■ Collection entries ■
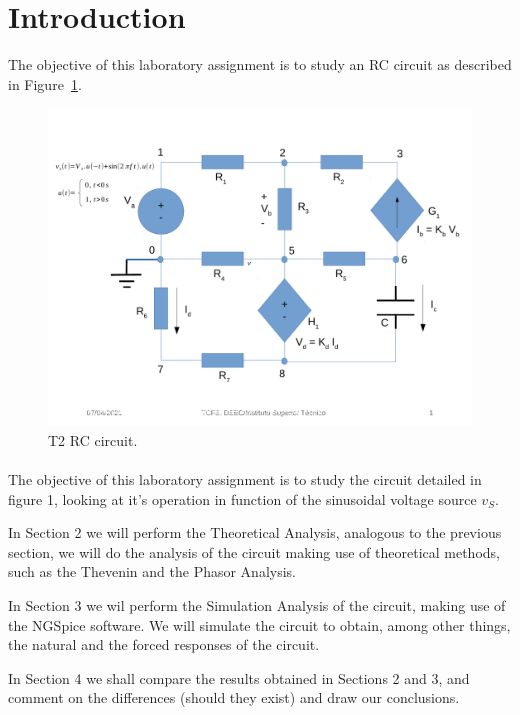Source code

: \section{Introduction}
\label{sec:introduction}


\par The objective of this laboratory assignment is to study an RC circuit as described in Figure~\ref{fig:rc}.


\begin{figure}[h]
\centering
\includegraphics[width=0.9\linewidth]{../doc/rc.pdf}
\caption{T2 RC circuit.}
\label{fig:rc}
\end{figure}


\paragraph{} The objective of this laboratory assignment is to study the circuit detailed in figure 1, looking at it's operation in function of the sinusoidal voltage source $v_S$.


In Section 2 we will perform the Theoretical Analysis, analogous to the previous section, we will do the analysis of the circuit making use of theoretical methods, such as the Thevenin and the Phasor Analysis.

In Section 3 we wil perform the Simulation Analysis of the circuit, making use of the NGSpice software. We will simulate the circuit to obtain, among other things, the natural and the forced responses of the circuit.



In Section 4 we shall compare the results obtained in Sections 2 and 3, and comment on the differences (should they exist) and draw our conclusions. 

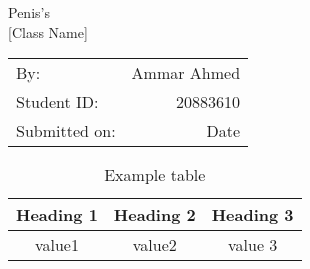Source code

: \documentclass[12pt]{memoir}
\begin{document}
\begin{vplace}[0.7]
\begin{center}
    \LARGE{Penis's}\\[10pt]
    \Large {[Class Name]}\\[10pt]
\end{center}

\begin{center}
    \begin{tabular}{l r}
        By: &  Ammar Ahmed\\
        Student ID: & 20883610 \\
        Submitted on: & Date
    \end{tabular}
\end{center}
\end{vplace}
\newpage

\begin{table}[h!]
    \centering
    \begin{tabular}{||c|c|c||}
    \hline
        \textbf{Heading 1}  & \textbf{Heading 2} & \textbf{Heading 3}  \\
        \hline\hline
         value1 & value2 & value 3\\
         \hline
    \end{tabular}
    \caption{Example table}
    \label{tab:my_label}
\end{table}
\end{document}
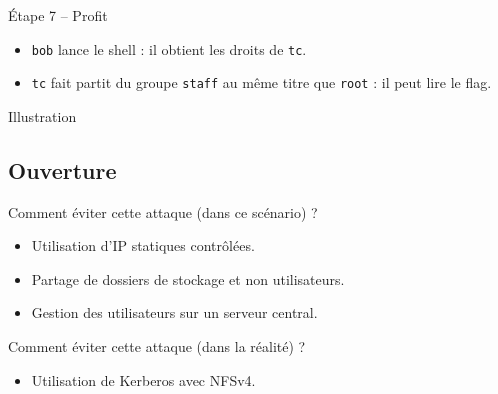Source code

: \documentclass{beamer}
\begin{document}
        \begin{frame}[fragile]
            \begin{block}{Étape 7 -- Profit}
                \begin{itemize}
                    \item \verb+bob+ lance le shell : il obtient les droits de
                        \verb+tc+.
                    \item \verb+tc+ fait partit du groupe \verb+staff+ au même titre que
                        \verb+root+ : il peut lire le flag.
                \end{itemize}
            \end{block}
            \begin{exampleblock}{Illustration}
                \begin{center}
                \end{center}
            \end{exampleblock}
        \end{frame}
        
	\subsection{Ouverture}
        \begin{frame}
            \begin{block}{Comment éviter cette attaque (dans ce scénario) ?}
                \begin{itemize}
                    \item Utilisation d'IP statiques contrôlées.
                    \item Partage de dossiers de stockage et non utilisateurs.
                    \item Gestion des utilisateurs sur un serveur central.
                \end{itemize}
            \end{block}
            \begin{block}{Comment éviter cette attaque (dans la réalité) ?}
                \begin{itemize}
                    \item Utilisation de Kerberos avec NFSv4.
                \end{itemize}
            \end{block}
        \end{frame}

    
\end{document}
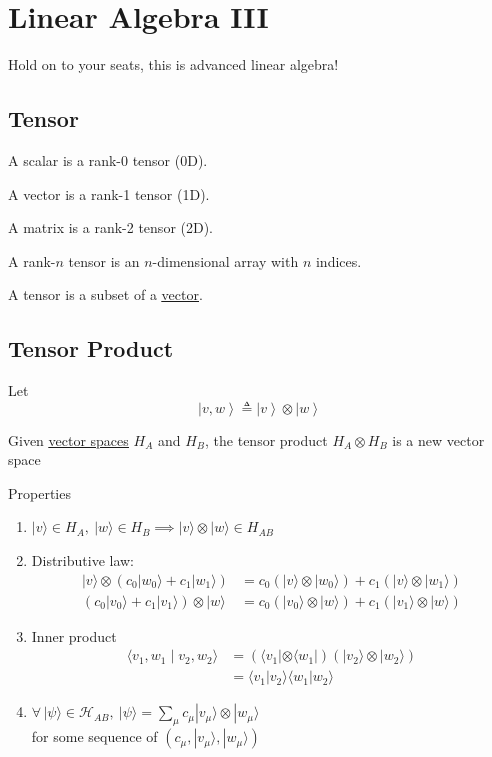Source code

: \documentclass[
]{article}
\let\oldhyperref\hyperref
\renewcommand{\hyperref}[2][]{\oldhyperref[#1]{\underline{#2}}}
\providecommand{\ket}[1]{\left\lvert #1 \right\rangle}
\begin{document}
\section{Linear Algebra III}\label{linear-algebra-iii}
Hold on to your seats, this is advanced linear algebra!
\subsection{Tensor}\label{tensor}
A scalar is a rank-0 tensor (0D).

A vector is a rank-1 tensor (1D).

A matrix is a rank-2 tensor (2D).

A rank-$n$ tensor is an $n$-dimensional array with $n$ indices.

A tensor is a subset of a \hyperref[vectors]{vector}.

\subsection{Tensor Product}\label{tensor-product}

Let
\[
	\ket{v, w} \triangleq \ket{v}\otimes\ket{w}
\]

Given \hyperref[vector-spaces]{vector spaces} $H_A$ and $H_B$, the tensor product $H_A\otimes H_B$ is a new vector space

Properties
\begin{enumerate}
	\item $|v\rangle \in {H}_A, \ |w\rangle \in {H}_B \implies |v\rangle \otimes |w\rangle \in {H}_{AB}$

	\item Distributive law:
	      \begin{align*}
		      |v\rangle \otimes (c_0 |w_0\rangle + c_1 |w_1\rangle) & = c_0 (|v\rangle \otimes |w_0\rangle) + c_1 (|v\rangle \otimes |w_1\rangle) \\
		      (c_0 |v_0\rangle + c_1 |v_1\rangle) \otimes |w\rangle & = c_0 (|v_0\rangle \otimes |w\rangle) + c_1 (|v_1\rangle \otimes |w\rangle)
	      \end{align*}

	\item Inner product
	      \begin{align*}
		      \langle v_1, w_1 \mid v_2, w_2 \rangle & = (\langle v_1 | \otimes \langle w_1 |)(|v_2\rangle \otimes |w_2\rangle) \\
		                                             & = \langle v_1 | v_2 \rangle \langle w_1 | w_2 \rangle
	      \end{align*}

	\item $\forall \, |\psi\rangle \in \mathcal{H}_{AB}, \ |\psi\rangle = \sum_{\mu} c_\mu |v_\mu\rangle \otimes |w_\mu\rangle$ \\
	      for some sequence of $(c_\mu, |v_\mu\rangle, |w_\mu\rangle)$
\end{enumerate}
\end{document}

■ ACTIVITY ■
A verbatim copy of the entries, stripped of pictures, should be produced.

■ ANSWER TO THIS EXERCISE ■
Source code

: \section{Introduction}
\label{sec:introduction}


\par The objective of this laboratory assignment is to study an RC circuit as described in Figure~\ref{fig:rc}.


\begin{figure}[h]
\centering
\includegraphics[width=0.9\linewidth]{../doc/rc.pdf}
\caption{T2 RC circuit.}
\label{fig:rc}
\end{figure}


\paragraph{} The objective of this laboratory assignment is to study the circuit detailed in figure 1, looking at it's operation in function of the sinusoidal voltage source $v_S$.


In Section 2 we will perform the Theoretical Analysis, analogous to the previous section, we will do the analysis of the circuit making use of theoretical methods, such as the Thevenin and the Phasor Analysis.

In Section 3 we wil perform the Simulation Analysis of the circuit, making use of the NGSpice software. We will simulate the circuit to obtain, among other things, the natural and the forced responses of the circuit.



In Section 4 we shall compare the results obtained in Sections 2 and 3, and comment on the differences (should they exist) and draw our conclusions. 

Source code

: \documentclass[12pt]{memoir}
\begin{document}
\begin{vplace}[0.7]
\begin{center}
    \LARGE{Penis's}\\[10pt]
    \Large {[Class Name]}\\[10pt]
\end{center}

\begin{center}
    \begin{tabular}{l r}
        By: &  Ammar Ahmed\\
        Student ID: & 20883610 \\
        Submitted on: & Date
    \end{tabular}
\end{center}
\end{vplace}
\newpage

\begin{table}[h!]
    \centering
    \begin{tabular}{||c|c|c||}
    \hline
        \textbf{Heading 1}  & \textbf{Heading 2} & \textbf{Heading 3}  \\
        \hline\hline
         value1 & value2 & value 3\\
         \hline
    \end{tabular}
    \caption{Example table}
    \label{tab:my_label}
\end{table}
\end{document}
Source code

: \documentclass{beamer}
\begin{document}
        \begin{frame}[fragile]
            \begin{block}{Étape 7 -- Profit}
                \begin{itemize}
                    \item \verb+bob+ lance le shell : il obtient les droits de
                        \verb+tc+.
                    \item \verb+tc+ fait partit du groupe \verb+staff+ au même titre que
                        \verb+root+ : il peut lire le flag.
                \end{itemize}
            \end{block}
            \begin{exampleblock}{Illustration}
                \begin{center}
                \end{center}
            \end{exampleblock}
        \end{frame}
        
	\subsection{Ouverture}
        \begin{frame}
            \begin{block}{Comment éviter cette attaque (dans ce scénario) ?}
                \begin{itemize}
                    \item Utilisation d'IP statiques contrôlées.
                    \item Partage de dossiers de stockage et non utilisateurs.
                    \item Gestion des utilisateurs sur un serveur central.
                \end{itemize}
            \end{block}
            \begin{block}{Comment éviter cette attaque (dans la réalité) ?}
                \begin{itemize}
                    \item Utilisation de Kerberos avec NFSv4.
                \end{itemize}
            \end{block}
        \end{frame}

    
\end{document}
Source code

: \documentclass[
]{article}
\let\oldhyperref\hyperref
\renewcommand{\hyperref}[2][]{\oldhyperref[#1]{\underline{#2}}}
\providecommand{\ket}[1]{\left\lvert #1 \right\rangle}
\begin{document}
\section{Linear Algebra III}\label{linear-algebra-iii}
Hold on to your seats, this is advanced linear algebra!
\subsection{Tensor}\label{tensor}
A scalar is a rank-0 tensor (0D).

A vector is a rank-1 tensor (1D).

A matrix is a rank-2 tensor (2D).

A rank-$n$ tensor is an $n$-dimensional array with $n$ indices.

A tensor is a subset of a \hyperref[vectors]{vector}.

\subsection{Tensor Product}\label{tensor-product}

Let
\[
	\ket{v, w} \triangleq \ket{v}\otimes\ket{w}
\]

Given \hyperref[vector-spaces]{vector spaces} $H_A$ and $H_B$, the tensor product $H_A\otimes H_B$ is a new vector space

Properties
\begin{enumerate}
	\item $|v\rangle \in {H}_A, \ |w\rangle \in {H}_B \implies |v\rangle \otimes |w\rangle \in {H}_{AB}$

	\item Distributive law:
	      \begin{align*}
		      |v\rangle \otimes (c_0 |w_0\rangle + c_1 |w_1\rangle) & = c_0 (|v\rangle \otimes |w_0\rangle) + c_1 (|v\rangle \otimes |w_1\rangle) \\
		      (c_0 |v_0\rangle + c_1 |v_1\rangle) \otimes |w\rangle & = c_0 (|v_0\rangle \otimes |w\rangle) + c_1 (|v_1\rangle \otimes |w\rangle)
	      \end{align*}

	\item Inner product
	      \begin{align*}
		      \langle v_1, w_1 \mid v_2, w_2 \rangle & = (\langle v_1 | \otimes \langle w_1 |)(|v_2\rangle \otimes |w_2\rangle) \\
		                                             & = \langle v_1 | v_2 \rangle \langle w_1 | w_2 \rangle
	      \end{align*}

	\item $\forall \, |\psi\rangle \in \mathcal{H}_{AB}, \ |\psi\rangle = \sum_{\mu} c_\mu |v_\mu\rangle \otimes |w_\mu\rangle$ \\
	      for some sequence of $(c_\mu, |v_\mu\rangle, |w_\mu\rangle)$
\end{enumerate}
\end{document}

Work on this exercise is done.